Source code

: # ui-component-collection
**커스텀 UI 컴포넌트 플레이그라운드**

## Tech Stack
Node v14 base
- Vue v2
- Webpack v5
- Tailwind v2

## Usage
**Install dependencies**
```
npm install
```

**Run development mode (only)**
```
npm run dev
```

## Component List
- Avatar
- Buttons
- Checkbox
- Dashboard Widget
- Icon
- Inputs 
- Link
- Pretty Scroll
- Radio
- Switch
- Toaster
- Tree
########################################
> **Required work**
Set down exactly the lines from the one that contains "- Webpack v5" to the final line above, both included, and nothing more.

> **Solution to this exercise**
- Webpack v5
- Tailwind v2

## Usage
**Install dependencies**
```
npm install
```

**Run development mode (only)**
```
npm run dev
```

## Component List
- Avatar
- Buttons
- Checkbox
- Dashboard Widget
- Icon
- Inputs 
- Link
- Pretty Scroll
- Radio
- Switch
- Toaster
- Tree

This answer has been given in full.